◆ What to work on: Restate all of the following data exactly, keeping any images out of the copy.

(Stored entries)
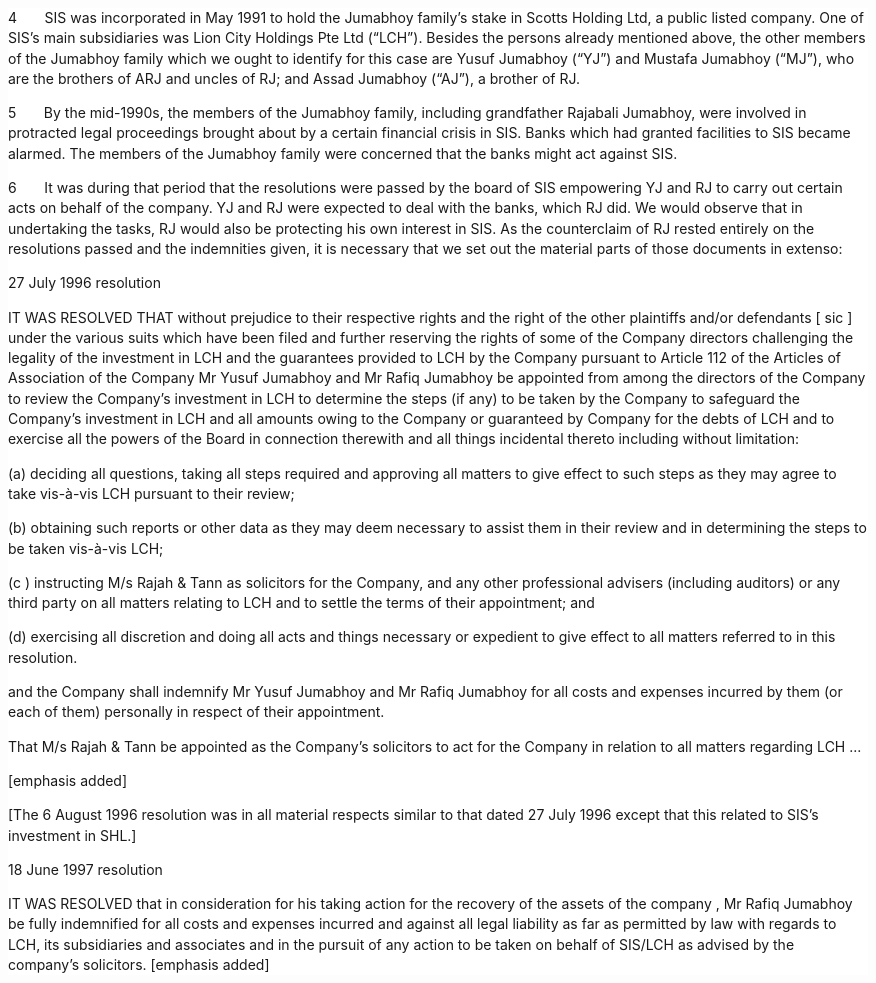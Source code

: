 
4       SIS was incorporated in May 1991 to hold the Jumabhoy family’s stake in Scotts Holding Ltd, a public listed company. One of SIS’s main subsidiaries was Lion City Holdings Pte Ltd (“LCH”). Besides the persons already mentioned above, the other members of the Jumabhoy family which we ought to identify for this case are Yusuf Jumabhoy (“YJ”) and Mustafa Jumabhoy (“MJ”), who are the brothers of ARJ and uncles of RJ; and Assad Jumabhoy (“AJ”), a brother of RJ. 

5       By the mid-1990s, the members of the Jumabhoy family, including grandfather Rajabali Jumabhoy, were involved in protracted legal proceedings brought about by a certain financial crisis in SIS. Banks which had granted facilities to SIS became alarmed. The members of the Jumabhoy family were concerned that the banks might act against SIS. 

6       It was during that period that the resolutions were passed by the board of SIS empowering YJ and RJ to carry out certain acts on behalf of the company. YJ and RJ were expected to deal with the banks, which RJ did. We would observe that in undertaking the tasks, RJ would also be protecting his own interest in SIS. As the counterclaim of RJ rested entirely on the resolutions passed and the indemnities given, it is necessary that we set out the material parts of those documents in extenso: 

 27 July 1996 resolution 

 IT WAS RESOLVED THAT without prejudice to their respective rights and the right of the other plaintiffs and/or defendants [ sic ] under the various suits which have been filed and further reserving the rights of some of the Company directors challenging the legality of the investment in LCH and the guarantees provided to LCH by the Company pursuant to Article 112 of the Articles of Association of the Company Mr Yusuf Jumabhoy and Mr Rafiq Jumabhoy be appointed from among the directors of the Company to review the Company’s investment in LCH to determine the steps (if any) to be taken by the Company to safeguard the Company’s investment in LCH and all amounts owing to the Company or guaranteed by Company for the debts of LCH and to exercise all the powers of the Board in connection therewith and all things incidental thereto including without limitation: 

 (a) deciding all questions, taking all steps required and approving all matters to give effect to such steps as they may agree to take vis-à-vis LCH pursuant to their review; 

 (b) obtaining such reports or other data as they may deem necessary to assist them in their review and in determining the steps to be taken vis-à-vis LCH; 

 (c ) instructing M/s Rajah & Tann as solicitors for the Company, and any other professional advisers (including auditors) or any third party on all matters relating to LCH and to settle the terms of their appointment; and 

 (d) exercising all discretion and doing all acts and things necessary or expedient to give effect to all matters referred to in this resolution. 

 and the Company shall indemnify Mr Yusuf Jumabhoy and Mr Rafiq Jumabhoy for all costs and expenses incurred by them (or each of them) personally in respect of their appointment. 

 That M/s Rajah & Tann be appointed as the Company’s solicitors to act for the Company in relation to all matters regarding LCH ... 

 [emphasis added] 


 [The 6 August 1996 resolution was in all material respects similar to that dated 27 July 1996 except that this related to SIS’s investment in SHL.] 

 18 June 1997 resolution 

 IT WAS RESOLVED that in consideration for his taking action for the recovery of the assets of the company , Mr Rafiq Jumabhoy be fully indemnified for all costs and expenses incurred and against all legal liability as far as permitted by law with regards to LCH, its subsidiaries and associates and in the pursuit of any action to be taken on behalf of SIS/LCH as advised by the company’s solicitors. [emphasis added]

◆ Output of the exercise:
Source code

: 
4       SIS was incorporated in May 1991 to hold the Jumabhoy family’s stake in Scotts Holding Ltd, a public listed company. One of SIS’s main subsidiaries was Lion City Holdings Pte Ltd (“LCH”). Besides the persons already mentioned above, the other members of the Jumabhoy family which we ought to identify for this case are Yusuf Jumabhoy (“YJ”) and Mustafa Jumabhoy (“MJ”), who are the brothers of ARJ and uncles of RJ; and Assad Jumabhoy (“AJ”), a brother of RJ. 

5       By the mid-1990s, the members of the Jumabhoy family, including grandfather Rajabali Jumabhoy, were involved in protracted legal proceedings brought about by a certain financial crisis in SIS. Banks which had granted facilities to SIS became alarmed. The members of the Jumabhoy family were concerned that the banks might act against SIS. 

6       It was during that period that the resolutions were passed by the board of SIS empowering YJ and RJ to carry out certain acts on behalf of the company. YJ and RJ were expected to deal with the banks, which RJ did. We would observe that in undertaking the tasks, RJ would also be protecting his own interest in SIS. As the counterclaim of RJ rested entirely on the resolutions passed and the indemnities given, it is necessary that we set out the material parts of those documents in extenso: 

 27 July 1996 resolution 

 IT WAS RESOLVED THAT without prejudice to their respective rights and the right of the other plaintiffs and/or defendants [ sic ] under the various suits which have been filed and further reserving the rights of some of the Company directors challenging the legality of the investment in LCH and the guarantees provided to LCH by the Company pursuant to Article 112 of the Articles of Association of the Company Mr Yusuf Jumabhoy and Mr Rafiq Jumabhoy be appointed from among the directors of the Company to review the Company’s investment in LCH to determine the steps (if any) to be taken by the Company to safeguard the Company’s investment in LCH and all amounts owing to the Company or guaranteed by Company for the debts of LCH and to exercise all the powers of the Board in connection therewith and all things incidental thereto including without limitation: 

 (a) deciding all questions, taking all steps required and approving all matters to give effect to such steps as they may agree to take vis-à-vis LCH pursuant to their review; 

 (b) obtaining such reports or other data as they may deem necessary to assist them in their review and in determining the steps to be taken vis-à-vis LCH; 

 (c ) instructing M/s Rajah & Tann as solicitors for the Company, and any other professional advisers (including auditors) or any third party on all matters relating to LCH and to settle the terms of their appointment; and 

 (d) exercising all discretion and doing all acts and things necessary or expedient to give effect to all matters referred to in this resolution. 

 and the Company shall indemnify Mr Yusuf Jumabhoy and Mr Rafiq Jumabhoy for all costs and expenses incurred by them (or each of them) personally in respect of their appointment. 

 That M/s Rajah & Tann be appointed as the Company’s solicitors to act for the Company in relation to all matters regarding LCH ... 

 [emphasis added] 


 [The 6 August 1996 resolution was in all material respects similar to that dated 27 July 1996 except that this related to SIS’s investment in SHL.] 

 18 June 1997 resolution 

 IT WAS RESOLVED that in consideration for his taking action for the recovery of the assets of the company , Mr Rafiq Jumabhoy be fully indemnified for all costs and expenses incurred and against all legal liability as far as permitted by law with regards to LCH, its subsidiaries and associates and in the pursuit of any action to be taken on behalf of SIS/LCH as advised by the company’s solicitors. [emphasis added]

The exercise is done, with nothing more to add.